Plain-text document sources:
────────────────────
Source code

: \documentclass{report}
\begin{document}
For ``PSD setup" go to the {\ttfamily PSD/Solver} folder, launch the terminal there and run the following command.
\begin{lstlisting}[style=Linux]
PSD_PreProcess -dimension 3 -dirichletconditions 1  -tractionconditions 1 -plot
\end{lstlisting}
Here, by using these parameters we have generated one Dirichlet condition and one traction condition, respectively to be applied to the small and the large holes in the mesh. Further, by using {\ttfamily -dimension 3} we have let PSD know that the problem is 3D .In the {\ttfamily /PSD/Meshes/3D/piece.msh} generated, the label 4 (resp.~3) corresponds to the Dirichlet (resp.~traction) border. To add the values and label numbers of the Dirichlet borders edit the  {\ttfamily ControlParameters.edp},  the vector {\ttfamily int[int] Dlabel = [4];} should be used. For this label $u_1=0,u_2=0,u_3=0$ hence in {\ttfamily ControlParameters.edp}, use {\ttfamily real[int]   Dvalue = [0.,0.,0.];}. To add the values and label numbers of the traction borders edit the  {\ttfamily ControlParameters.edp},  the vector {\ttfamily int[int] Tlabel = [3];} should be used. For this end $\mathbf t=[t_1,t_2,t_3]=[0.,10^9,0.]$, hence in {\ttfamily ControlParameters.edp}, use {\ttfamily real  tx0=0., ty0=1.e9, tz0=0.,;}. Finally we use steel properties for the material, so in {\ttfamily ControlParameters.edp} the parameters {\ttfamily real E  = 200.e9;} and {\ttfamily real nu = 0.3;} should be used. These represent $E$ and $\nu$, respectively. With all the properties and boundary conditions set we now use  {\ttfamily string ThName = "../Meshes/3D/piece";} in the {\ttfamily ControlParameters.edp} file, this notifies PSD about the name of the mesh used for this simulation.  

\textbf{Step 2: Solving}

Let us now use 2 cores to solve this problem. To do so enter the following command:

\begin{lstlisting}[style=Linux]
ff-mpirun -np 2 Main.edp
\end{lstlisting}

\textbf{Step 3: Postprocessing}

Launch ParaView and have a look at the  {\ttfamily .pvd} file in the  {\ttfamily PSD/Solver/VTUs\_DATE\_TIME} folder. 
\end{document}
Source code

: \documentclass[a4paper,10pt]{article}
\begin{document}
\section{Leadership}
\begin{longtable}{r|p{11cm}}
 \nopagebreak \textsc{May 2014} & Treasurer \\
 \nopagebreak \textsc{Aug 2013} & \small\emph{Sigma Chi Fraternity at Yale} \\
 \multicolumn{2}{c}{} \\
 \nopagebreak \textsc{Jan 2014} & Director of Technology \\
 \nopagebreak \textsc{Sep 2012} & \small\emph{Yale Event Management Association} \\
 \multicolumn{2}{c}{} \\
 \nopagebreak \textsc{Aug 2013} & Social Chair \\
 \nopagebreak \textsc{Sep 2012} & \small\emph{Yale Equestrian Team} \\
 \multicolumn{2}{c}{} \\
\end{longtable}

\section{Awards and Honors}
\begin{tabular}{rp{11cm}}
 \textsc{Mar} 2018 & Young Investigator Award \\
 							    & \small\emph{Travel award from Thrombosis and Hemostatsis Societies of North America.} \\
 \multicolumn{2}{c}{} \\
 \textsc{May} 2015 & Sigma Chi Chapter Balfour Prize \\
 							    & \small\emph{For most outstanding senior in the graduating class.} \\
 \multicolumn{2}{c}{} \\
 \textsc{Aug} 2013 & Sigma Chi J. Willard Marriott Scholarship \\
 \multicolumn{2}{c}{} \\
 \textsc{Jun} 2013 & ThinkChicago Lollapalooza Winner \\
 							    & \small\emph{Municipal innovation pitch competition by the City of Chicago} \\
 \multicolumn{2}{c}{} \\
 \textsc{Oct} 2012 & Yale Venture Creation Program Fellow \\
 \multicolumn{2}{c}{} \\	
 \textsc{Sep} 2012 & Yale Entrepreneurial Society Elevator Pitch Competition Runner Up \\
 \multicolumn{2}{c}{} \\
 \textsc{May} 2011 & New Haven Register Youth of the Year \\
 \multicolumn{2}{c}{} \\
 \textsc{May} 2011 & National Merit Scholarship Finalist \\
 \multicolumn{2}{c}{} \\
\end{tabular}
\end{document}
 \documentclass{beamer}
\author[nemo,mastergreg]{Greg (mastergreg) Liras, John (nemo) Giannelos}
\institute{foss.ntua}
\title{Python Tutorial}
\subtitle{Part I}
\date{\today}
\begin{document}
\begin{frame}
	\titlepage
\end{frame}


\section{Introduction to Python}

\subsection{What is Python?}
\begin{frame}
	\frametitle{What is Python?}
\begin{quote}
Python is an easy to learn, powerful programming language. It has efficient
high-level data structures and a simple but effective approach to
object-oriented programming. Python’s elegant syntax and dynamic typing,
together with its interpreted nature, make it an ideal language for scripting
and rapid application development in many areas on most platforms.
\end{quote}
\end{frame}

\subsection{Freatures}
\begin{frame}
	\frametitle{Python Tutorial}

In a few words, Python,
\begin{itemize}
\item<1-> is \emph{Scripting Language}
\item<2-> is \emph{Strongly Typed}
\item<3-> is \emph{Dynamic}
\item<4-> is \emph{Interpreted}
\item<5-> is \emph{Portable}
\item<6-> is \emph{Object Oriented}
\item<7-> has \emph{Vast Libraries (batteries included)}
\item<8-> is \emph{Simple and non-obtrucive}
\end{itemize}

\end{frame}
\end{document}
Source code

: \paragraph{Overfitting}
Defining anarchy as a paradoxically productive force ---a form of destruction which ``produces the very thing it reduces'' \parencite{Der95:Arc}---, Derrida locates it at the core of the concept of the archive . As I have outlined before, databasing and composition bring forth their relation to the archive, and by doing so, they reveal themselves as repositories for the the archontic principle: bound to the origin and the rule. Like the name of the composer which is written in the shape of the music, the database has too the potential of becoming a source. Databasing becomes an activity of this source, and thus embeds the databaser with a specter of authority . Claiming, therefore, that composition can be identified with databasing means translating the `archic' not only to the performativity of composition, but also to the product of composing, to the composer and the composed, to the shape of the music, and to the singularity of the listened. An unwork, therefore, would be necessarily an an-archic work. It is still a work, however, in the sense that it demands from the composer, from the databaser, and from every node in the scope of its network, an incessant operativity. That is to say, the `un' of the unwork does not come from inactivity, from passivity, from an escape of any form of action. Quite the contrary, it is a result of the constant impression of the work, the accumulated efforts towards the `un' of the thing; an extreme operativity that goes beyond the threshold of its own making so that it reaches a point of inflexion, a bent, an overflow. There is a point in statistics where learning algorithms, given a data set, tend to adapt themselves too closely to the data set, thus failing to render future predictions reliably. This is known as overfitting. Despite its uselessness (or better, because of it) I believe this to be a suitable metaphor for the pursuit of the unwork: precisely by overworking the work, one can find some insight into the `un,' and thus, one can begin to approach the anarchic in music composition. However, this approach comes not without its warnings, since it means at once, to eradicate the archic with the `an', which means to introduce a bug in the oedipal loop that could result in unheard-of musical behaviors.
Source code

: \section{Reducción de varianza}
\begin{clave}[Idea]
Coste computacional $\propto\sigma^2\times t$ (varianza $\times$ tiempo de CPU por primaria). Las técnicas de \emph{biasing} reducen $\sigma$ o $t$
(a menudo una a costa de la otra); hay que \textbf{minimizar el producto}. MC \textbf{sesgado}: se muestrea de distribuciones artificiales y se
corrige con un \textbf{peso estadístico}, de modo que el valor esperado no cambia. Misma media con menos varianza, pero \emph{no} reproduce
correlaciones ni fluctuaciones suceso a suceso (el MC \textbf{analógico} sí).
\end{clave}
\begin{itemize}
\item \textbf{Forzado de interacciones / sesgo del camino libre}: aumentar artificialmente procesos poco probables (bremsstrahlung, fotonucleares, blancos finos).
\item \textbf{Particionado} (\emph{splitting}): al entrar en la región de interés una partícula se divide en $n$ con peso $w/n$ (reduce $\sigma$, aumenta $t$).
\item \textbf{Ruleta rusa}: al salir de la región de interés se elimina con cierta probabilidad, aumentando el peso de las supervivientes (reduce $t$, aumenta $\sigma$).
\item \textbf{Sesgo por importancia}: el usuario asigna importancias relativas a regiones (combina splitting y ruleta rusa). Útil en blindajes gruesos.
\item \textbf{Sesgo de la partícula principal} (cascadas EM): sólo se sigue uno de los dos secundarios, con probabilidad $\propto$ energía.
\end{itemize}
────────────────────
■ Problem description:
Among the entries above, which lines include "partícula"? List them all.

■ Task solution:
\item \textbf{Particionado} (\emph{splitting}): al entrar en la región de interés una partícula se divide en $n$ con peso $w/n$ (reduce $\sigma$, aumenta $t$).
\item \textbf{Sesgo de la partícula principal} (cascadas EM): sólo se sigue uno de los dos secundarios, con probabilidad $\propto$ energía.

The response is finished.